*** Opening DATA SUPPLIED ***
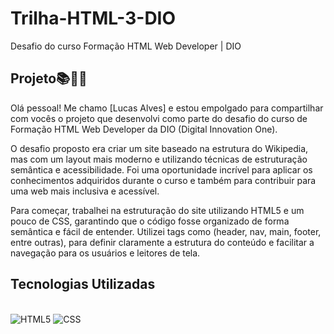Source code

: # Trilha-HTML-3-DIO
 Desafio do curso Formação HTML Web Developer | DIO

## Projeto📚👨‍💻
Olá pessoal! Me chamo [Lucas Alves] e estou empolgado para compartilhar com vocês o projeto que desenvolvi como parte do desafio do curso de Formação HTML Web Developer da DIO (Digital Innovation One).

O desafio proposto era criar um site baseado na estrutura do Wikipedia, mas com um layout mais moderno e utilizando técnicas de estruturação semântica e acessibilidade. Foi uma oportunidade incrível para aplicar os conhecimentos adquiridos durante o curso e também para contribuir para uma web mais inclusiva e acessível.

Para começar, trabalhei na estruturação do site utilizando HTML5 e um pouco de CSS, garantindo que o código fosse organizado de forma semântica e fácil de entender. Utilizei tags como (header, nav, main, footer, entre outras), para definir claramente a estrutura do conteúdo e facilitar a navegação para os usuários e leitores de tela.

## Tecnologias Utilizadas 
<div style="display: inline_block"><br/>
  <img aling="center" alt="HTML5" src="https://img.shields.io/badge/HTML5-E34F26?style=for-the-badge&logo=html5&logoColor=white">
  <img aling="center" alt="CSS" src="https://img.shields.io/badge/CSS3-1572B6?style=for-the-badge&logo=css3&logoColor=white">
</div><br/>
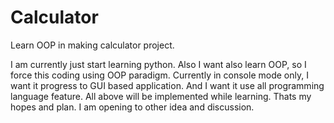 # Calculator
Learn OOP in making calculator project.

I am currently just start learning python. Also I want also learn OOP, so I force this coding using OOP paradigm.
Currently in console mode only, I want it progress to GUI based application.
And I want it use all programming language feature.
All above will be implemented while learning. Thats my hopes and plan.
I am opening to other idea and discussion.
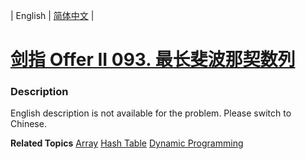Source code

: | English | [简体中文](README.md) |

# [剑指 Offer II 093. 最长斐波那契数列](https://leetcode.cn/problems/Q91FMA)
 ### Description
<p>English description is not available for the problem. Please switch to Chinese.</p>

**Related Topics**  [Array](https://leetcode.cn/tag/array) [Hash Table](https://leetcode.cn/tag/hash-table) [Dynamic Programming](https://leetcode.cn/tag/dynamic-programming) 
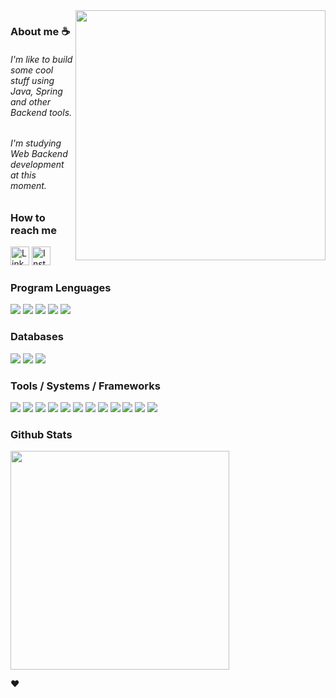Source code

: [comment]: # (<img align="right" height="500em" src="https://user-images.githubusercontent.com/100642061/173202394-11f05595-21af-4cfe-95c7-d76fb1ebbd03.gif">)

<img align="right" height="400em" src="https://user-images.githubusercontent.com/100642061/194802148-b91e15e4-5cec-468a-86bc-8ac382e519aa.gif">

### About me ☕

<h6>I'm like to build some cool stuff using Java, Spring and other Backend tools.</h6>
<h6>I'm studying Web Backend development at this moment.


### How to reach me
<div>
   <a href="https://www.linkedin.com/in/fredyhg/" target="_blank"><img height='30' src='https://img.shields.io/badge/LinkedIn-000?style=for-the-badge&logo=linkedin&logoColor=blue' alt='Linkedin'></a>
   <a href="https://www.instagram.com/fh_gomess/" target="_blank"><img height='30' src='https://img.shields.io/badge/instagram-000?style=for-the-badge&logo=instagram&logoColor=a10d37' alt='Instagram'></a>
</div>

### Program Lenguages
<div>
  <img src="https://img.shields.io/badge/Java-000?style=for-the-badge&logo=ko-fi&logoColor=red"/>
  <img src="https://img.shields.io/badge/html5-000?style=for-the-badge&logo=html5&logoColor=orange"/>
  <img src="https://img.shields.io/badge/css3-000.svg?&style=for-the-badge&logo=css3&logoColor=blue"/>
  <img src="https://img.shields.io/badge/Bash-000?style=for-the-badge&logo=GNU%20Bash&logoColor=green"/>
  <img src="https://img.shields.io/badge/TypeScript-000?style=for-the-badge&logo=typescript&logoColor=white"/>
</div>

### Databases
<div>
  <img src="https://img.shields.io/badge/PostgreSQL-000?style=for-the-badge&logo=postgresql&logoColor=green"/>
  <img src="https://img.shields.io/badge/MySQL-000?style=for-the-badge&logo=mysql&logoColor=61DAFB"/>
  <img src="https://img.shields.io/badge/MongoDB-000?style=for-the-badge&logo=mongodb&logoColor=white"/>
</div>

### Tools / Systems / Frameworks
<div>
  <img src="https://img.shields.io/badge/Spring-000?style=for-the-badge&logo=spring&logoColor=green"/>
  <img src="https://img.shields.io/badge/Spring_Security-000?style=for-the-badge&logo=Spring-Security&logoColor=green"/>
  <img src="https://img.shields.io/badge/Git-000.svg?&style=for-the-badge&logo=Git&logoColor=red"/>
  <img src="https://img.shields.io/badge/VS_Code-000?style=for-the-badge&logo=visual%20studio&logoColor=5C2D91"/>
  <img src="https://img.shields.io/badge/IntelliJ-000?style=for-the-badge&logo=IntelliJ-IDEA&logoColor=white"/>
  <img src="https://img.shields.io/badge/Postman-000?style=for-the-badge&logo=Postman&logoColor=F37626"/>
  <img src="https://img.shields.io/badge/Windows-000?style=for-the-badge&logo=windows&logoColor=blue"/>
  <img src="https://img.shields.io/badge/Linux-000?style=for-the-badge&logo=linux-mint&logoColor=87CF3E"/>
  <img src="https://img.shields.io/badge/angular-000?style=for-the-badge&logo=angular&logoColor=white"/>
  <img src="https://img.shields.io/badge/Apache%20Kafka-000?style=for-the-badge&logo=apachekafka"/> 
  <img src="https://img.shields.io/badge/SonarQube-black?style=for-the-badge&logo=sonarqube&logoColor=4E9BCD"/>
  <img src="https://img.shields.io/badge/jenkins-000?style=for-the-badge&logo=jenkins&logoColor=white"/> 
</div>

### Github Stats
<div>
  <img src="https://github-readme-stats.vercel.app/api/top-langs/?username=fredyhg&layout=compact&theme=radical" width="350"/>
</div>

<a href="https://github.com/daniescobarx" style="text-decoration: none;" title="Eu amo a Escobar">♥</a>


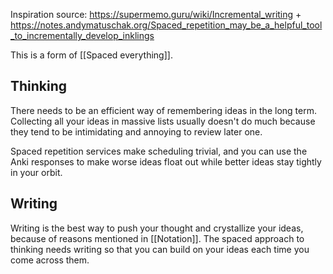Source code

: Inspiration source: https://supermemo.guru/wiki/Incremental_writing + https://notes.andymatuschak.org/Spaced_repetition_may_be_a_helpful_tool_to_incrementally_develop_inklings

This is a form of [[Spaced everything]].

## Thinking
There needs to be an efficient way of remembering ideas in the long term. Collecting all your ideas in massive lists usually doesn't do much because they tend to be intimidating and annoying to review later one. 

Spaced repetition services make scheduling trivial, and you can use the Anki responses to make worse ideas float out while better ideas stay tightly in your orbit. 

## Writing
Writing is the best way to push your thought and crystallize your ideas, because of reasons mentioned in [[Notation]]. The spaced approach to thinking needs writing so that you can build on your ideas each time you come across them.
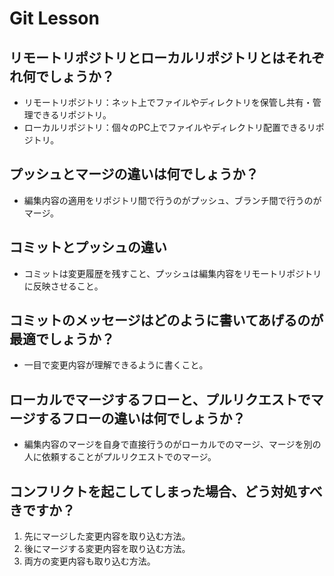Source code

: # Git Lesson

## リモートリポジトリとローカルリポジトリとはそれぞれ何でしょうか？

- リモートリポジトリ：ネット上でファイルやディレクトリを保管し共有・管理できるリポジトリ。
- ローカルリポジトリ：個々のPC上でファイルやディレクトリ配置できるリポジトリ。

## プッシュとマージの違いは何でしょうか？

- 編集内容の適用をリポジトリ間で行うのがプッシュ、ブランチ間で行うのがマージ。

## コミットとプッシュの違い

- コミットは変更履歴を残すこと、プッシュは編集内容をリモートリポジトリに反映させること。

## コミットのメッセージはどのように書いてあげるのが最適でしょうか？

- 一目で変更内容が理解できるように書くこと。

## ローカルでマージするフローと、プルリクエストでマージするフローの違いは何でしょうか？

- 編集内容のマージを自身で直接行うのがローカルでのマージ、マージを別の人に依頼することがプルリクエストでのマージ。

## コンフリクトを起こしてしまった場合、どう対処すべきですか？

1. 先にマージした変更内容を取り込む方法。
2. 後にマージする変更内容を取り込む方法。
3. 両方の変更内容も取り込む方法。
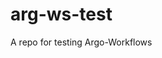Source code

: # arg-ws-test

A repo for testing Argo-Workflows

























































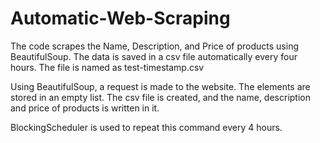 # Automatic-Web-Scraping

The code scrapes the Name, Description, and Price of products using BeautifulSoup. 
The data is saved in a csv file automatically every four hours. 
The file is named as test-timestamp.csv

Using BeautifulSoup, a request is made to the website. 
The elements are stored in an empty list.
The csv file is created, and the name, description and price of products is written in it. 

BlockingScheduler is used to repeat this command every 4 hours. 
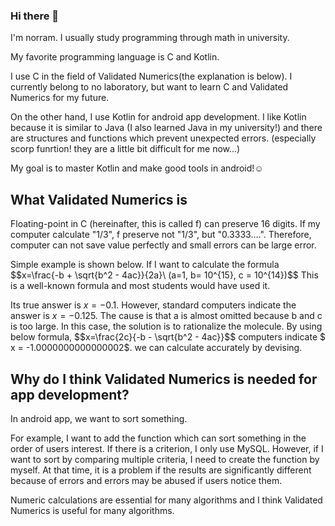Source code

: ### Hi there 👋
I'm norram. I usually study programming through math in university. 

My favorite programming language is C and Kotlin. 

I use C in the field of Validated Numerics(the explanation is below). I currently belong to no laboratory, but want to learn C and Validated Numerics for my future.

On the other hand, I use Kotlin for android app development. I like Kotlin because it is similar to Java (I also learned Java in my university!) and there are structures and functions which prevent unexpected errors. (especially scorp funrtion! they are a little bit difficult for me now...)

My goal is to master Kotlin and make good tools in android!:relaxed:

## What Validated Numerics is
Floating-point in C (hereinafter, this is called f) can preserve 16 digits. If my computer calculate "1/3", f preserve not "1/3", but "0.3333....". Therefore, computer can not save value perfectly and small errors can be large error.

Simple example is shown below. If I want to calculate the formula
$$x=\frac{-b + \sqrt{b^2 - 4ac}\}{2a}\ (a=1, b= 10^{15}, c = 10^{14})$$
This is a well-known formula and most students would have used it.

Its true answer is $x = -0.1$. However, standard computers indicate the answer is $x = -0.125$.
The cause is that a is almost omitted because b and c is too large. In this case, the solution is to rationalize the molecule. By using below formula,
$$x=\frac{2c}{-b - \sqrt{b^2 - 4ac}\}\$$
computers indicate $ x = -1.0000000000000002$. we can calculate accurately by devising.

## Why do I think Validated Numerics is needed for app development?
In android app, we want to sort something. 

For example, I want to add the function which can sort something in the order of users interest. If there is a criterion, I only use MySQL. However, if I want to sort by comparing multiple criteria, I need to create the function by myself. At that time, it is a problem if the results are significantly different because of errors and errors may be abused if users notice them. 

Numeric calculations are essential for many algorithms and I think Validated Numerics is useful for many algorithms.





<!--
**norram0123/norram0123** is a ✨ _special_ ✨ repository because its `README.md` (this file) appears on your GitHub profile.

Here are some ideas to get you started:

- 🔭 I’m currently working on ...
- 🌱 I’m currently learning ...
- 👯 I’m looking to collaborate on ...
- 🤔 I’m looking for help with ...
- 💬 Ask me about ...
- 📫 How to reach me: ...
- 😄 Pronouns: ...
- ⚡ Fun fact: ...
-->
*** Closing DATA SUPPLIED ***
THE PROBLEM: Write out exactly the lines that fall from the line with "Olá pessoal! Me" to the line with "O desafio proposto" in the records above, keeping both ends.

TASK OUTPUT:
Olá pessoal! Me chamo [Lucas Alves] e estou empolgado para compartilhar com vocês o projeto que desenvolvi como parte do desafio do curso de Formação HTML Web Developer da DIO (Digital Innovation One).

O desafio proposto era criar um site baseado na estrutura do Wikipedia, mas com um layout mais moderno e utilizando técnicas de estruturação semântica e acessibilidade. Foi uma oportunidade incrível para aplicar os conhecimentos adquiridos durante o curso e também para contribuir para uma web mais inclusiva e acessível.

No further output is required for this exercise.